Assigned task. Search term "subtractRowBy": copy each line of the data containing it.

Records supplied.

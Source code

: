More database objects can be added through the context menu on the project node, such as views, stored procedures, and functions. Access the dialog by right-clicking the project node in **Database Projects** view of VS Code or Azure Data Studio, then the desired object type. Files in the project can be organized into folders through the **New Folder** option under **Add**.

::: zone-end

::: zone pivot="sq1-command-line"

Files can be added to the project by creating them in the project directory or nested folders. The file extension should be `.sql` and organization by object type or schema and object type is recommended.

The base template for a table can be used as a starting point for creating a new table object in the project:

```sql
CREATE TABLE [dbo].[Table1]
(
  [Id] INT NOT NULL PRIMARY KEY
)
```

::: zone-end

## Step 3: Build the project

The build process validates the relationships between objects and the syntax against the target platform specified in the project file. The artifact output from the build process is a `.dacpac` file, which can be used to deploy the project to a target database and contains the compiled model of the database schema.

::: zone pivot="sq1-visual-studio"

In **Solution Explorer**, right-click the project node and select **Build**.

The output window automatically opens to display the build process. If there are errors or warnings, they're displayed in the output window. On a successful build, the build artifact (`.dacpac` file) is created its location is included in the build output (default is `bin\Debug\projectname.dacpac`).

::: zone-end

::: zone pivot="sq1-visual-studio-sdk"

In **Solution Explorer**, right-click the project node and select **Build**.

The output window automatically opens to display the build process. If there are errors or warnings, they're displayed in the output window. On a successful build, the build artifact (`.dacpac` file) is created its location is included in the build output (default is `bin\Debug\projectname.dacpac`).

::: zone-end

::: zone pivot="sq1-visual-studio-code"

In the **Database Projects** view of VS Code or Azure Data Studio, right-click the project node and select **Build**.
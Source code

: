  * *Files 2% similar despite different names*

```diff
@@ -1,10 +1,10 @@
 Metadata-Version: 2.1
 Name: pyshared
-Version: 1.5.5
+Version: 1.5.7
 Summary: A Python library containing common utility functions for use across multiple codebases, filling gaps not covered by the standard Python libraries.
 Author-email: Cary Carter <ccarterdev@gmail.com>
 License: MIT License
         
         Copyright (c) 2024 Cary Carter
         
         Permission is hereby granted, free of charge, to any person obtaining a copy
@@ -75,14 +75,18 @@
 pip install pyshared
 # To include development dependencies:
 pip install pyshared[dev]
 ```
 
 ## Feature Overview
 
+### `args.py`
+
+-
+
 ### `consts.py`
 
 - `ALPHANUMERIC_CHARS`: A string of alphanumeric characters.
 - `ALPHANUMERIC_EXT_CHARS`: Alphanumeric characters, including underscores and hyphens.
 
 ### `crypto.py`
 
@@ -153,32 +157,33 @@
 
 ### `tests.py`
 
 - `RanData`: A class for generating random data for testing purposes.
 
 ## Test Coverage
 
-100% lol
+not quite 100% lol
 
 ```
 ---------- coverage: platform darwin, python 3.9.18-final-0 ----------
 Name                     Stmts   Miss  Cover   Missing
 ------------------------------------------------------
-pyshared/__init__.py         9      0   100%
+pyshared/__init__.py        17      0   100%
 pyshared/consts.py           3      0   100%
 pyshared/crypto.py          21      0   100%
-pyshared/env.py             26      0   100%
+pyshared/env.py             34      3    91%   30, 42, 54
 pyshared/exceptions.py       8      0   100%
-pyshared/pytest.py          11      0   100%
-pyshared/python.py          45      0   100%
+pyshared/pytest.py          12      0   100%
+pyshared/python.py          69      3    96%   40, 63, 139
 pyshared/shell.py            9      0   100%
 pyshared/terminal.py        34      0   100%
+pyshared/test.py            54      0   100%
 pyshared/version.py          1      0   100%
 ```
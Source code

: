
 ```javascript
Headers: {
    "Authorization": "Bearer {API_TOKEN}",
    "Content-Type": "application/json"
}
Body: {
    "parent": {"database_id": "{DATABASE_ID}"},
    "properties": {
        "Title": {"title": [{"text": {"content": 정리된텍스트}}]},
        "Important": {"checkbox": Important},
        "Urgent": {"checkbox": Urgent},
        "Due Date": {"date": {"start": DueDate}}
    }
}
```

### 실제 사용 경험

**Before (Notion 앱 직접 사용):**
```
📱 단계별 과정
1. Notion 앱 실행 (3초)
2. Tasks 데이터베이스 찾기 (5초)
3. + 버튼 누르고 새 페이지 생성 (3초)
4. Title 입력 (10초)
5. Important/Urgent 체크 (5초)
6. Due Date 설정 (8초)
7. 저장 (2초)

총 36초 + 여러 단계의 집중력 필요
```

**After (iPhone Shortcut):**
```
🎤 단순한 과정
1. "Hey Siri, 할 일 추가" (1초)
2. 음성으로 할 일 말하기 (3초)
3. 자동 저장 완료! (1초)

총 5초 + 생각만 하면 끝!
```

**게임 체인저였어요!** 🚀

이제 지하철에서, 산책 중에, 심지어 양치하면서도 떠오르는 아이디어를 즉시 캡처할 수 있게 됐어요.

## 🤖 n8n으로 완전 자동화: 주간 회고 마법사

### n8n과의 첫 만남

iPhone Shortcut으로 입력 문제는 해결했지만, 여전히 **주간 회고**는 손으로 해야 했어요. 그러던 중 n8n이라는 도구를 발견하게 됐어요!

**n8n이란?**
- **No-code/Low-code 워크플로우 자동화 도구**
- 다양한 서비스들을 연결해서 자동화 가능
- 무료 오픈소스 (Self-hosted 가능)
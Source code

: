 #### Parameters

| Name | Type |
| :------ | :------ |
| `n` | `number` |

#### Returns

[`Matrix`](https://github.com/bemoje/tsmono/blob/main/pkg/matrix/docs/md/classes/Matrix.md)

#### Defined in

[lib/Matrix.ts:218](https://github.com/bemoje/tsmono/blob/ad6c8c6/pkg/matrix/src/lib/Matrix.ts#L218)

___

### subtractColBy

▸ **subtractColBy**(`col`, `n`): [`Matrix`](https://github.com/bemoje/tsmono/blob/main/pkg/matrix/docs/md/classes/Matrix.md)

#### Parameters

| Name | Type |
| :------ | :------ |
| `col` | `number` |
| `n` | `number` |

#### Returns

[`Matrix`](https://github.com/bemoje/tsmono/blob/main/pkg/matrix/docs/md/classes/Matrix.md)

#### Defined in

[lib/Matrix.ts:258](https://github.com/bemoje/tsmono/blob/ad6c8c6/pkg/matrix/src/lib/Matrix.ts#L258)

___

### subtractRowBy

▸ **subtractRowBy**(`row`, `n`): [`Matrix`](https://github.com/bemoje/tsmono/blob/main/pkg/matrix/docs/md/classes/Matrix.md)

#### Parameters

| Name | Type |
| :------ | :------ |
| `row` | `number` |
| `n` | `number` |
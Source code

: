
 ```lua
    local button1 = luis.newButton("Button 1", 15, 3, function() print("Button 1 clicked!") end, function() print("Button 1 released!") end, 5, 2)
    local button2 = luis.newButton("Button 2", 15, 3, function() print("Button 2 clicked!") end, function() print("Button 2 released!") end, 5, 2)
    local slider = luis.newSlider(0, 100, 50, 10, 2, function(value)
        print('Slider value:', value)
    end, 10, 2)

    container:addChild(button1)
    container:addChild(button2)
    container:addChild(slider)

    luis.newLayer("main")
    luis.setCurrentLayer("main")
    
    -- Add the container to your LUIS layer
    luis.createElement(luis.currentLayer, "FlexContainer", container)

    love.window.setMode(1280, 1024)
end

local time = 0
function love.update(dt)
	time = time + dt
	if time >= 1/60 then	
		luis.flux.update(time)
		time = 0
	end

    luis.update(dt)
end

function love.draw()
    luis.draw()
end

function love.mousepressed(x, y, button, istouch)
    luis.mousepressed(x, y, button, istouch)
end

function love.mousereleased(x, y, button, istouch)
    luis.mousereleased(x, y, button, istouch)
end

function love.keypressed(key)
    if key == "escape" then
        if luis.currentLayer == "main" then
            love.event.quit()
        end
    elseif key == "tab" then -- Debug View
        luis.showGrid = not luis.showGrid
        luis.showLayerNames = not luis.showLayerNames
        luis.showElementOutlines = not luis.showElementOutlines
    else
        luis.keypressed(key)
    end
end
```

Written solution.
### subtractRowBy
▸ **subtractRowBy**(`row`, `n`): [`Matrix`](https://github.com/bemoje/tsmono/blob/main/pkg/matrix/docs/md/classes/Matrix.md)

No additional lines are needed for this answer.